··· DATA FOR THIS TASK ···
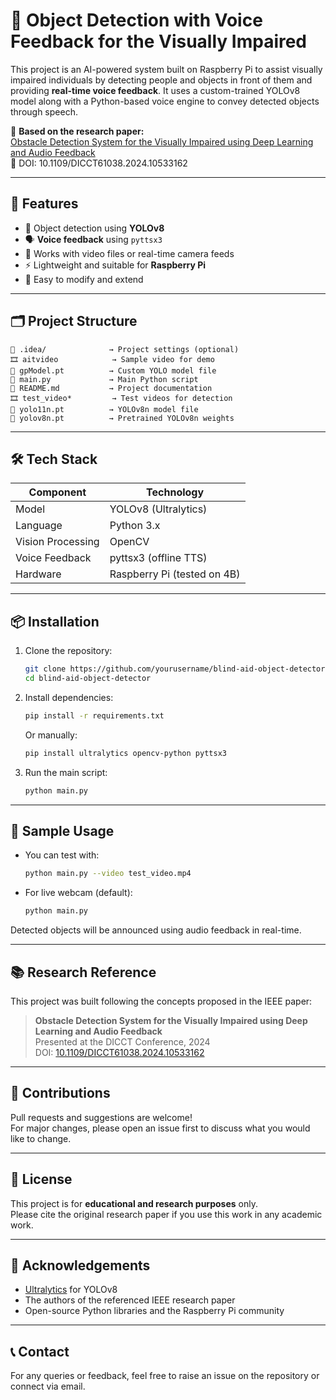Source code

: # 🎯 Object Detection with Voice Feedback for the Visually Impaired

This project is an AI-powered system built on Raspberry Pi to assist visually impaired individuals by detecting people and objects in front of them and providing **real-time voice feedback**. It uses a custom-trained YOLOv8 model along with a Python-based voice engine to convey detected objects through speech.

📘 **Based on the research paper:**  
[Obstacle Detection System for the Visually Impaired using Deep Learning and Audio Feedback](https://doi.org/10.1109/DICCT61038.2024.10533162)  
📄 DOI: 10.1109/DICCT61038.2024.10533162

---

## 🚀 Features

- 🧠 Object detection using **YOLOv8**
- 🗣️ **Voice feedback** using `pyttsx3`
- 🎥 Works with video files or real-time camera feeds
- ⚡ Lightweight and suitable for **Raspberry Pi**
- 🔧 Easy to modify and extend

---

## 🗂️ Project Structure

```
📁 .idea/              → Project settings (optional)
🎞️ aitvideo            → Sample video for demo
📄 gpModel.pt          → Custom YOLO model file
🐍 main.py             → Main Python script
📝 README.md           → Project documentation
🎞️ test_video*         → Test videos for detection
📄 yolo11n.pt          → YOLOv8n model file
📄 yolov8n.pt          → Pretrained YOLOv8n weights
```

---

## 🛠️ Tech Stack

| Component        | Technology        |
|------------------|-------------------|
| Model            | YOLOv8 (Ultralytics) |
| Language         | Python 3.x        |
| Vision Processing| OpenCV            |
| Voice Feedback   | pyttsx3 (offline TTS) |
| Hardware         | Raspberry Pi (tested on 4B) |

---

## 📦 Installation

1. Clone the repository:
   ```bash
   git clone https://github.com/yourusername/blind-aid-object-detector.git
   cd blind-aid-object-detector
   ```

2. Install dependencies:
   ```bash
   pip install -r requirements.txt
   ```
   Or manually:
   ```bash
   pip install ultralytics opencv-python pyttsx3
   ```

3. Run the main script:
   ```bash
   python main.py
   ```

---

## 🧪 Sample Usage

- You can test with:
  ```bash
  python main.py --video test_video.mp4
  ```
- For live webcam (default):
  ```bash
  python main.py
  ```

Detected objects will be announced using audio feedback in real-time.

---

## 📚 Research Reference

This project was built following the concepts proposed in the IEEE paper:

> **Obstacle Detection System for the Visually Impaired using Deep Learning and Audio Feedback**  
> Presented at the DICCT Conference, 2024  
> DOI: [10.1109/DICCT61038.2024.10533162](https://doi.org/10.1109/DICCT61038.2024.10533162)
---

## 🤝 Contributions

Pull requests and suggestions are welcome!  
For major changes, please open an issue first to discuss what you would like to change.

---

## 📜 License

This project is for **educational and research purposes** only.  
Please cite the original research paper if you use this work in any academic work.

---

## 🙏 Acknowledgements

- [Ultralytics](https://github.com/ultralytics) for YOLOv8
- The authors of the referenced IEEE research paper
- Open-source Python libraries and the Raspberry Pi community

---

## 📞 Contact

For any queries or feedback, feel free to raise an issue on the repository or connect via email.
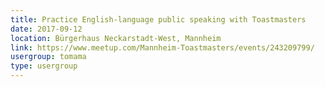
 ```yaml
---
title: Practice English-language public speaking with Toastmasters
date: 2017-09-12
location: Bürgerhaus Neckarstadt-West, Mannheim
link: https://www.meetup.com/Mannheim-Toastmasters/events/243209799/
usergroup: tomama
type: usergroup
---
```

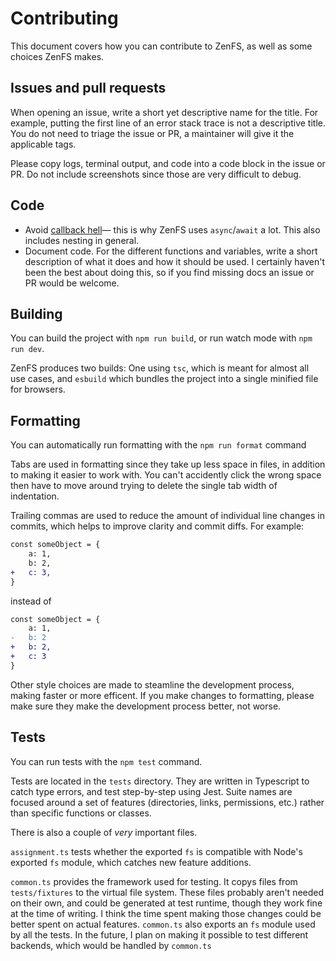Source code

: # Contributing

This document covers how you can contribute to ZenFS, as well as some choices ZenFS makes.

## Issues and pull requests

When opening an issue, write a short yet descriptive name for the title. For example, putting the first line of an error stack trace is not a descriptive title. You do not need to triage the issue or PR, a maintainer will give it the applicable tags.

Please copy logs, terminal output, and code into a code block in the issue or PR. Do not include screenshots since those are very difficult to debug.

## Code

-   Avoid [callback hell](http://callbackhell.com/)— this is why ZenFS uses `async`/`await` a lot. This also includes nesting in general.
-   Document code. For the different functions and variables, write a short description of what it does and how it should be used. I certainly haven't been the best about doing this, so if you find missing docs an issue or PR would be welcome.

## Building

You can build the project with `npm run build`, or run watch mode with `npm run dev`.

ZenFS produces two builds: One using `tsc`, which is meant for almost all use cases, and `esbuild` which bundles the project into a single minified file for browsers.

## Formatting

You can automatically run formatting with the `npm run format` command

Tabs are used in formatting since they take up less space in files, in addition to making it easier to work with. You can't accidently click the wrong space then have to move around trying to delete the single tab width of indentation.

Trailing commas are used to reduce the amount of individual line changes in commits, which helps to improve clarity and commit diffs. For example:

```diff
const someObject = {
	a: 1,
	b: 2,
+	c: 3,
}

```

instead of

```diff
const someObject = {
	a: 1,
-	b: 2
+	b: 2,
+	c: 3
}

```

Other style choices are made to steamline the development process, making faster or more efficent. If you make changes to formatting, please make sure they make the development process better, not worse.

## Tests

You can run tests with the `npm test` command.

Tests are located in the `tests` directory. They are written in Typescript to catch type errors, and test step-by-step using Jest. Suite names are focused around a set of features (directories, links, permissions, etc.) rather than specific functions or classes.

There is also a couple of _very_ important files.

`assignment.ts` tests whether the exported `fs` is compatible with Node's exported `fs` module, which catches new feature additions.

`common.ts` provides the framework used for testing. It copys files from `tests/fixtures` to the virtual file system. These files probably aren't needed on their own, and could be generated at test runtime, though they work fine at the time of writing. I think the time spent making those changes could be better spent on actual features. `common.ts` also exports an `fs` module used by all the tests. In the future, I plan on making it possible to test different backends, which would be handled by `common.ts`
···
TASK TO CARRY OUT
In the entries above, locate every line with the word "paper" and copy it.

SOLUTION FOR THIS TASK
📘 **Based on the research paper:**  
This project was built following the concepts proposed in the IEEE paper:
Please cite the original research paper if you use this work in any academic work.
- The authors of the referenced IEEE research paper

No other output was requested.